暮色藍灰灰糊在玻璃上,辦公室裏走了一大半人。

她收拾東西,拎起包。

電梯裏給林書昱發消息:【到了嗎?】

他秒回:【在樓下了。】

她走出大堂,看見他的車停在老位置。

他靠在車門邊,手裏拎個塑料袋,正低頭看手機。

路燈剛亮,橘黃色光暈籠著他,頭發被晚風吹得有點亂。

她走過去。

他擡起頭,把袋子遞過來。

“買的板栗,還熱著。”

她接過來,手心觸到紙袋的底部,確實溫溫的。

他拉開副駕門,她坐進去,系安全帶。

他從另一側上車,發動。

車匯入晚高峰的車流。

她剝開一顆板栗,栗肉金燦燦完整脫殼。

她遞到他嘴邊,他張嘴銜過去。

“甜嗎?”

“甜。”他腮幫子鼓著。

她又剝一顆,自己吃了。

車載廣播播著路況,女聲機械,前方擁堵,建議繞行。

他沒換臺,就讓那聲音絮絮叨叨填滿車廂。

等紅燈時他伸手過來,握住她擱在腿上的手。

“我媽剛才跟我說了很多。”他說。

“嗯。”

“說彩禮的事。”他頓了頓,“她給湊了十八萬。”

江晚喬轉頭看他。

“我跟她說不用,我有錢,她不聽。”他拇指摩挲她手背,“說這是該給的。”

“那你拿著吧,我本來也沒打算要。”江晚喬想了想。

林書昱把手收回去,專註開車,一會兒又說:“不行,該給的還是要給,她給你就拿著唄。”

“你爸媽賺錢也不容易,算了。”

林書昱笑著說,“他們手底下有錢,早些年我爸做煙酒生意,賺了不少,後來年紀大了閑不住才開便利店的,你放心吧。”

江晚喬笑著,“隨你吧。”

到家停好車,他接了個電話。

她拎著板栗先上樓,進門開燈,換鞋,把板栗擱茶幾上。

想了想,給她媽打了個電話,“媽,書昱媽媽說要給十八萬彩禮。”

媽媽沒馬上說話。

她聽見那邊窸窸窣窣,像在翻找什麽。

“那我也給你十八萬。”媽媽聲音定了。

“媽……”

“你別攔。
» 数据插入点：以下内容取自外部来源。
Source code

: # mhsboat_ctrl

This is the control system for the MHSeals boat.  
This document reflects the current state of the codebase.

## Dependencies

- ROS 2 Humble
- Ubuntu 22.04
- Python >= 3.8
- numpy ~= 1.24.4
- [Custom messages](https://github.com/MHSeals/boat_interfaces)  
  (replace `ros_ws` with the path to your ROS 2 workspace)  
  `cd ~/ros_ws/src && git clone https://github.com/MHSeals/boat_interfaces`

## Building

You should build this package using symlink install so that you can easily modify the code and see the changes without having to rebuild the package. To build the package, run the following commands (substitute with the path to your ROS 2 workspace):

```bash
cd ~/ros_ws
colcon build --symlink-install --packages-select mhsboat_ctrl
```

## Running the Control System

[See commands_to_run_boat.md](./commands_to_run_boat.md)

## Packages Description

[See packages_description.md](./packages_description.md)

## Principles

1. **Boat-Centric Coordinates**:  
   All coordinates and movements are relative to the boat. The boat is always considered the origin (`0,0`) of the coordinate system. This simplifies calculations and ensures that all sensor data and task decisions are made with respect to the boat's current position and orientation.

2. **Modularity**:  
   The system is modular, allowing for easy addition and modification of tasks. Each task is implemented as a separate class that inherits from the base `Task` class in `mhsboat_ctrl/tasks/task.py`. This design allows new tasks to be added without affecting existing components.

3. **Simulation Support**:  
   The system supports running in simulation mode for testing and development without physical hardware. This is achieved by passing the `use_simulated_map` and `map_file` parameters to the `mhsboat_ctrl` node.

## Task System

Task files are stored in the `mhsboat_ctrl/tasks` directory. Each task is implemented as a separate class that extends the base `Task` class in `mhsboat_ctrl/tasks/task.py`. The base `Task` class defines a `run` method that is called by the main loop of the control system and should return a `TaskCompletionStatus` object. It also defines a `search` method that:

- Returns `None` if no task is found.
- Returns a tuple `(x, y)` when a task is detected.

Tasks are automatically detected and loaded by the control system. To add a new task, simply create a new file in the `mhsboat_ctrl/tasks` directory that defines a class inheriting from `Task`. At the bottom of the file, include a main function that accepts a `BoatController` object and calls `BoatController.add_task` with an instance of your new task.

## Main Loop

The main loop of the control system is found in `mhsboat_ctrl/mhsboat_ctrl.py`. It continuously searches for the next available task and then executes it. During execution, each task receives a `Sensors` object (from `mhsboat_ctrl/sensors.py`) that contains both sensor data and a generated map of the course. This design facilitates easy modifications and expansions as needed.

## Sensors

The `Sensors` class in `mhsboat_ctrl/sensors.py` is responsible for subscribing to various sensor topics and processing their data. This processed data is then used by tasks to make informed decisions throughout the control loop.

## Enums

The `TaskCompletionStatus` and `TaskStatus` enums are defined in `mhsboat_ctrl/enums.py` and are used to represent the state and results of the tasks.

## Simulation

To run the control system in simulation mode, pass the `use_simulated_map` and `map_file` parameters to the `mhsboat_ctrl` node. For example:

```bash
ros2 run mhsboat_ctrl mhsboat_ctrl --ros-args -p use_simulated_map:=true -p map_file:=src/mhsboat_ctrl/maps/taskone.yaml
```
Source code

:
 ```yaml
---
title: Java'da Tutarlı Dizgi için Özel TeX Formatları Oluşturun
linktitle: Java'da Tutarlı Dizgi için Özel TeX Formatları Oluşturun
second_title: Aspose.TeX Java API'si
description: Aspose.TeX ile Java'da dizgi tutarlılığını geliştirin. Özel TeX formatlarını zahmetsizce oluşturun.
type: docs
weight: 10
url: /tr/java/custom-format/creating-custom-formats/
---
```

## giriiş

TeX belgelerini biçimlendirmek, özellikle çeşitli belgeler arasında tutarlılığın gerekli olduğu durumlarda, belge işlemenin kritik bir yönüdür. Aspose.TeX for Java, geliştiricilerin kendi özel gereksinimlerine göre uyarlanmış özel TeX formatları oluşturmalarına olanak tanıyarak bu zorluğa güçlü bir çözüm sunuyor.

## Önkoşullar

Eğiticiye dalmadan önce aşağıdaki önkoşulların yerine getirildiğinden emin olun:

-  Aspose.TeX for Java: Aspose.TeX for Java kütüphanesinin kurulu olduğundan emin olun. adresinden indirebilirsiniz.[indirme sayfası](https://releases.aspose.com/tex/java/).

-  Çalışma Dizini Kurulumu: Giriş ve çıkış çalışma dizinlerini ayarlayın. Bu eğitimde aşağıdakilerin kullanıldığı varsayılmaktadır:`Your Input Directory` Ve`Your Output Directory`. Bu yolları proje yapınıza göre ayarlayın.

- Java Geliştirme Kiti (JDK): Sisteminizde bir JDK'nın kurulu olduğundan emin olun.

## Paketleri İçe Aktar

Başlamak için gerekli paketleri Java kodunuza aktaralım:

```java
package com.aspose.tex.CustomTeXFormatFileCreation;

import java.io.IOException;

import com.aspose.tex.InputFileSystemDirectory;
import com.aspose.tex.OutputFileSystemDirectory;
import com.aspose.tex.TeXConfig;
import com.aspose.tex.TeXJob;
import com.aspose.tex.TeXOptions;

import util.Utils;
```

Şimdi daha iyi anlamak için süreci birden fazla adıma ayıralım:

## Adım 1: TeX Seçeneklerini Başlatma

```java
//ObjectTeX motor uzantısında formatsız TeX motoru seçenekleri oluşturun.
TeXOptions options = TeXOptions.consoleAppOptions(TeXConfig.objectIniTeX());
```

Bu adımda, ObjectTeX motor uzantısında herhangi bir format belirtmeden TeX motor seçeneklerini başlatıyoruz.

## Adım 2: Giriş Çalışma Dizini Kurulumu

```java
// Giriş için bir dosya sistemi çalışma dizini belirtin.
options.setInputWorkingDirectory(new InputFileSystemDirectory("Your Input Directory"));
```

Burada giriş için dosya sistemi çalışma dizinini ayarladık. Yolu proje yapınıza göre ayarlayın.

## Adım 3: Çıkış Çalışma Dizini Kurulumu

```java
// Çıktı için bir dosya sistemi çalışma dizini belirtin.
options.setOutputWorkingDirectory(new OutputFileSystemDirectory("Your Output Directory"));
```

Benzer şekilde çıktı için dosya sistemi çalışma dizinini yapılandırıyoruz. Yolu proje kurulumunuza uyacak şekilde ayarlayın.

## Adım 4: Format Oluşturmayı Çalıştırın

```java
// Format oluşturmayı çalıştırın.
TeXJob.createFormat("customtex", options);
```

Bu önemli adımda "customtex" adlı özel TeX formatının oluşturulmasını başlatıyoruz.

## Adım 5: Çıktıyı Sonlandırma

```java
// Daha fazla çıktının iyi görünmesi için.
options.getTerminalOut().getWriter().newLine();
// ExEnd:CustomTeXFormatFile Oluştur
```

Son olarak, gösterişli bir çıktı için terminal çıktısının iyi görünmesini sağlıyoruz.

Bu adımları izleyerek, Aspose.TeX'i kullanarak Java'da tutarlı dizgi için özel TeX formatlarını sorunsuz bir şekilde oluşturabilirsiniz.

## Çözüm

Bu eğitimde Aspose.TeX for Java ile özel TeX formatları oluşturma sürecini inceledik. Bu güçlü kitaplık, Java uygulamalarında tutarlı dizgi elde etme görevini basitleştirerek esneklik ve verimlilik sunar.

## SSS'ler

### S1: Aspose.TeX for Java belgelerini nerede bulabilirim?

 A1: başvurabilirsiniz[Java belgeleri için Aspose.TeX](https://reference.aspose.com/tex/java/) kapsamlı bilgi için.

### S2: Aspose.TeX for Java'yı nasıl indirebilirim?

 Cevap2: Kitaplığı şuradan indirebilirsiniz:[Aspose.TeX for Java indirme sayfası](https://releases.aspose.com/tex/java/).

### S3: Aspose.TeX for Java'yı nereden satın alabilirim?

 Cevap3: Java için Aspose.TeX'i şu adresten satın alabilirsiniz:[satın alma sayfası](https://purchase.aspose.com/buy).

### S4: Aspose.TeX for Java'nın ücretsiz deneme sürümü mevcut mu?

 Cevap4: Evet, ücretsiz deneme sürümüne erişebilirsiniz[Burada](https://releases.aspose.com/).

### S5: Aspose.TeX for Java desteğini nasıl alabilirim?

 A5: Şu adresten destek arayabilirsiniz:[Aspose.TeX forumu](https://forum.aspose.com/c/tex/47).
”媽媽打斷她,“她給多少,我也給多少,你都帶上,自己存著。”

她握著手機,眼睛有點酸。

“媽,我們不缺錢。”

“缺不缺是你們的事,給不給是我的事。”媽媽語氣難得強硬,“你一個人在外頭這些年,媽媽什麽忙都沒幫上,這錢你收著,萬一哪天……有個急用。”

她沒再推。

掛掉電話,她站著發了會兒呆。

林書昱開門進來,換好鞋子,走過來,從背後抱住她。

“我剛給我媽打電話,她說她給十八萬陪嫁。”

林書昱有些吃驚,“啊?”

“嗯,”江晚喬笑瞇瞇捏捏他環在自己腰間的手,“你啊什麽,又不是給你的。”

林書昱傻笑:“就是高興唄,雙方父母都支持的婚姻,多幸福。”

江晚喬也笑,“是啊。”

林書昱扳過她,讓她面對自己,“江晚喬。”

“嗯?”

“我會對你好,一輩子,你放心吧!”

江晚喬笑著看他,“好啊。”

林書昱晃她的肩膀,“那你呢?”

幼稚不幼稚。

江晚喬笑得眼睛彎彎,“我啊……”

“什麽?”林書昱急了,“你什麽?”

江晚喬笑得直不起腰,“我啊,也一樣,放心吧!”

林書昱長舒一口氣,緊緊抱住她。

兩個人沈默了一會兒。

“錢我們都存著。”他說,“老人家有需要的時候再拿出來。”

她點點頭。

一周後,婚假批下來了。

領導簽字時看了她一眼,笑著說年輕真好。

她謝過。

不辦婚禮是她提的。

他說隨你,怎麽都行,她便定了旅行結婚,順便度蜜月。

選馬爾代夫是她的主意,他沒去過,她也沒去過。

兩個人對著攻略查了一禮拜,從島嶼選擇到航班時間,從簽證材料到浮潛裝備。

出發那天是個晴天。

航班淩晨起飛,他們前一晚幾乎沒睡。

收拾行李,反覆檢查證件。

過海關,登機,找座位,他讓她靠窗,自己坐中間,起飛時她有些緊張,抓著扶手,他伸過手覆在她手背上,輕輕握了握。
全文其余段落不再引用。